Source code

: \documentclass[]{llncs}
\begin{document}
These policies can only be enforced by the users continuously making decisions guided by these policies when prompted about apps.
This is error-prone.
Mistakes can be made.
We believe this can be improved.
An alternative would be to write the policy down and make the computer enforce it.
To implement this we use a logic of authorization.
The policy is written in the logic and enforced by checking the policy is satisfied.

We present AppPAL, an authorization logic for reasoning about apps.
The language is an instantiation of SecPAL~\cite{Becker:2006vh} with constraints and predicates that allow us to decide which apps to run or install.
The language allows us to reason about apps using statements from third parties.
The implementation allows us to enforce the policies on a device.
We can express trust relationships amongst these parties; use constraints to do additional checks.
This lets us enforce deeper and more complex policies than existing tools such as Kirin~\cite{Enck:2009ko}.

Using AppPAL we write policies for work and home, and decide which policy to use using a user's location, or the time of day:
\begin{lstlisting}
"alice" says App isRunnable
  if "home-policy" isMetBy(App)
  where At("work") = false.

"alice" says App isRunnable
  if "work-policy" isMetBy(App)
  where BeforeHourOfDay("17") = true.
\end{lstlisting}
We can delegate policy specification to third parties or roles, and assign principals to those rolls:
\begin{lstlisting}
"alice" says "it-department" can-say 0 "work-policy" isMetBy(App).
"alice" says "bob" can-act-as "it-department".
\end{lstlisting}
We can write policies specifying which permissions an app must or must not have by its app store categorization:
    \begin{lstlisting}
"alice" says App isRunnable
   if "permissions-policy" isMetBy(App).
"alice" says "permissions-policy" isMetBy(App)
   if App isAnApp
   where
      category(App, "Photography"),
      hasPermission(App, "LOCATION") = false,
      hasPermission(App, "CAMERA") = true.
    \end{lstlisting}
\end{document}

——————————

▸ Exercise instructions
Transcribe each entry verbatim, leaving none out.

▸ Output below
Source code

: \documentclass[]{llncs}
\begin{document}
These policies can only be enforced by the users continuously making decisions guided by these policies when prompted about apps.
This is error-prone.
Mistakes can be made.
We believe this can be improved.
An alternative would be to write the policy down and make the computer enforce it.
To implement this we use a logic of authorization.
The policy is written in the logic and enforced by checking the policy is satisfied.

We present AppPAL, an authorization logic for reasoning about apps.
The language is an instantiation of SecPAL~\cite{Becker:2006vh} with constraints and predicates that allow us to decide which apps to run or install.
The language allows us to reason about apps using statements from third parties.
The implementation allows us to enforce the policies on a device.
We can express trust relationships amongst these parties; use constraints to do additional checks.
This lets us enforce deeper and more complex policies than existing tools such as Kirin~\cite{Enck:2009ko}.

Using AppPAL we write policies for work and home, and decide which policy to use using a user's location, or the time of day:
\begin{lstlisting}
"alice" says App isRunnable
  if "home-policy" isMetBy(App)
  where At("work") = false.

"alice" says App isRunnable
  if "work-policy" isMetBy(App)
  where BeforeHourOfDay("17") = true.
\end{lstlisting}
We can delegate policy specification to third parties or roles, and assign principals to those rolls:
\begin{lstlisting}
"alice" says "it-department" can-say 0 "work-policy" isMetBy(App).
"alice" says "bob" can-act-as "it-department".
\end{lstlisting}
We can write policies specifying which permissions an app must or must not have by its app store categorization:
    \begin{lstlisting}
"alice" says App isRunnable
   if "permissions-policy" isMetBy(App).
"alice" says "permissions-policy" isMetBy(App)
   if App isAnApp
   where
      category(App, "Photography"),
      hasPermission(App, "LOCATION") = false,
      hasPermission(App, "CAMERA") = true.
    \end{lstlisting}
\end{document}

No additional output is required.